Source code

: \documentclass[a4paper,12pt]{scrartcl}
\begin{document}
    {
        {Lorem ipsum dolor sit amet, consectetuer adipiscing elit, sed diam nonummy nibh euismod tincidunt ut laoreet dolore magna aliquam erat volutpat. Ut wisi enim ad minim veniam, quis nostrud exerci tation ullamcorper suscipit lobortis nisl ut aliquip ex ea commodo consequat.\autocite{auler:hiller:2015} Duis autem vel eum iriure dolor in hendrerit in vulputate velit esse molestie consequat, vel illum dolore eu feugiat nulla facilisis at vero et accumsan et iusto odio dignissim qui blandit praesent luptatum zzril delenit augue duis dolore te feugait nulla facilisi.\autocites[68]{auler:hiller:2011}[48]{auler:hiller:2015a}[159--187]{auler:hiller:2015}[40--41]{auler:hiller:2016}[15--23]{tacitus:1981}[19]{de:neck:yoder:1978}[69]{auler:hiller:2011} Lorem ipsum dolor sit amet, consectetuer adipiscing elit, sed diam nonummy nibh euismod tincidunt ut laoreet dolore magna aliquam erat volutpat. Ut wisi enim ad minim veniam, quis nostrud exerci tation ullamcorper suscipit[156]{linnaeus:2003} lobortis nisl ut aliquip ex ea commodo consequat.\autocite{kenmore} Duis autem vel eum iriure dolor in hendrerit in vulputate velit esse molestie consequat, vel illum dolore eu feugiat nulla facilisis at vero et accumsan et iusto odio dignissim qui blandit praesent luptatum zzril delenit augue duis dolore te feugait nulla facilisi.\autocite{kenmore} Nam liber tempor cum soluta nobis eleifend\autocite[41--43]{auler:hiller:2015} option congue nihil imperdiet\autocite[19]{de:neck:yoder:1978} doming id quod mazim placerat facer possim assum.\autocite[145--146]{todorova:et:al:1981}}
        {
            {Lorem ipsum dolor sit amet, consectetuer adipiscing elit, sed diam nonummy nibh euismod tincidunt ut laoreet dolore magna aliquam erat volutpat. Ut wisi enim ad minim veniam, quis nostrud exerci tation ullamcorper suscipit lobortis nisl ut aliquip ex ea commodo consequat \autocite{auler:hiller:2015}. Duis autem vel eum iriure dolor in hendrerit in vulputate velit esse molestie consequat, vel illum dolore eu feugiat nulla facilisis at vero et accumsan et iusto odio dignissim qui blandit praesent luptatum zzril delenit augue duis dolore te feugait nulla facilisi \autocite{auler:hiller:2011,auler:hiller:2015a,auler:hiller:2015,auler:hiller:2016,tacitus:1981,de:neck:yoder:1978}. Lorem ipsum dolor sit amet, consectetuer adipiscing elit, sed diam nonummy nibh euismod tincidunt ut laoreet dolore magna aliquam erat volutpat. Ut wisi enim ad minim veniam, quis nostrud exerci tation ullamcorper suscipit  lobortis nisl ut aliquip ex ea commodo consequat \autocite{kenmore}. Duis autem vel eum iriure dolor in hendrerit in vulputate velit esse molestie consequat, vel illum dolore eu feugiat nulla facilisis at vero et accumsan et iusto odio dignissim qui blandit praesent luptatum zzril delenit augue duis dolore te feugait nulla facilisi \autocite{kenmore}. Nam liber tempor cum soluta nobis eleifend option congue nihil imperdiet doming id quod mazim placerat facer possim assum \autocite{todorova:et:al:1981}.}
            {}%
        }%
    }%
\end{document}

○ ○ ○ ○ ○

▸ Aim of the task
Go through the records and output them all, word for word.

▸ Solution for this exercise
Source code

: \documentclass[a4paper,12pt]{scrartcl}
\begin{document}
    {
        {Lorem ipsum dolor sit amet, consectetuer adipiscing elit, sed diam nonummy nibh euismod tincidunt ut laoreet dolore magna aliquam erat volutpat. Ut wisi enim ad minim veniam, quis nostrud exerci tation ullamcorper suscipit lobortis nisl ut aliquip ex ea commodo consequat.\autocite{auler:hiller:2015} Duis autem vel eum iriure dolor in hendrerit in vulputate velit esse molestie consequat, vel illum dolore eu feugiat nulla facilisis at vero et accumsan et iusto odio dignissim qui blandit praesent luptatum zzril delenit augue duis dolore te feugait nulla facilisi.\autocites[68]{auler:hiller:2011}[48]{auler:hiller:2015a}[159--187]{auler:hiller:2015}[40--41]{auler:hiller:2016}[15--23]{tacitus:1981}[19]{de:neck:yoder:1978}[69]{auler:hiller:2011} Lorem ipsum dolor sit amet, consectetuer adipiscing elit, sed diam nonummy nibh euismod tincidunt ut laoreet dolore magna aliquam erat volutpat. Ut wisi enim ad minim veniam, quis nostrud exerci tation ullamcorper suscipit[156]{linnaeus:2003} lobortis nisl ut aliquip ex ea commodo consequat.\autocite{kenmore} Duis autem vel eum iriure dolor in hendrerit in vulputate velit esse molestie consequat, vel illum dolore eu feugiat nulla facilisis at vero et accumsan et iusto odio dignissim qui blandit praesent luptatum zzril delenit augue duis dolore te feugait nulla facilisi.\autocite{kenmore} Nam liber tempor cum soluta nobis eleifend\autocite[41--43]{auler:hiller:2015} option congue nihil imperdiet\autocite[19]{de:neck:yoder:1978} doming id quod mazim placerat facer possim assum.\autocite[145--146]{todorova:et:al:1981}}
        {
            {Lorem ipsum dolor sit amet, consectetuer adipiscing elit, sed diam nonummy nibh euismod tincidunt ut laoreet dolore magna aliquam erat volutpat. Ut wisi enim ad minim veniam, quis nostrud exerci tation ullamcorper suscipit lobortis nisl ut aliquip ex ea commodo consequat \autocite{auler:hiller:2015}. Duis autem vel eum iriure dolor in hendrerit in vulputate velit esse molestie consequat, vel illum dolore eu feugiat nulla facilisis at vero et accumsan et iusto odio dignissim qui blandit praesent luptatum zzril delenit augue duis dolore te feugait nulla facilisi \autocite{auler:hiller:2011,auler:hiller:2015a,auler:hiller:2015,auler:hiller:2016,tacitus:1981,de:neck:yoder:1978}. Lorem ipsum dolor sit amet, consectetuer adipiscing elit, sed diam nonummy nibh euismod tincidunt ut laoreet dolore magna aliquam erat volutpat. Ut wisi enim ad minim veniam, quis nostrud exerci tation ullamcorper suscipit  lobortis nisl ut aliquip ex ea commodo consequat \autocite{kenmore}. Duis autem vel eum iriure dolor in hendrerit in vulputate velit esse molestie consequat, vel illum dolore eu feugiat nulla facilisis at vero et accumsan et iusto odio dignissim qui blandit praesent luptatum zzril delenit augue duis dolore te feugait nulla facilisi \autocite{kenmore}. Nam liber tempor cum soluta nobis eleifend option congue nihil imperdiet doming id quod mazim placerat facer possim assum \autocite{todorova:et:al:1981}.}
            {}%
        }%
    }%
\end{document}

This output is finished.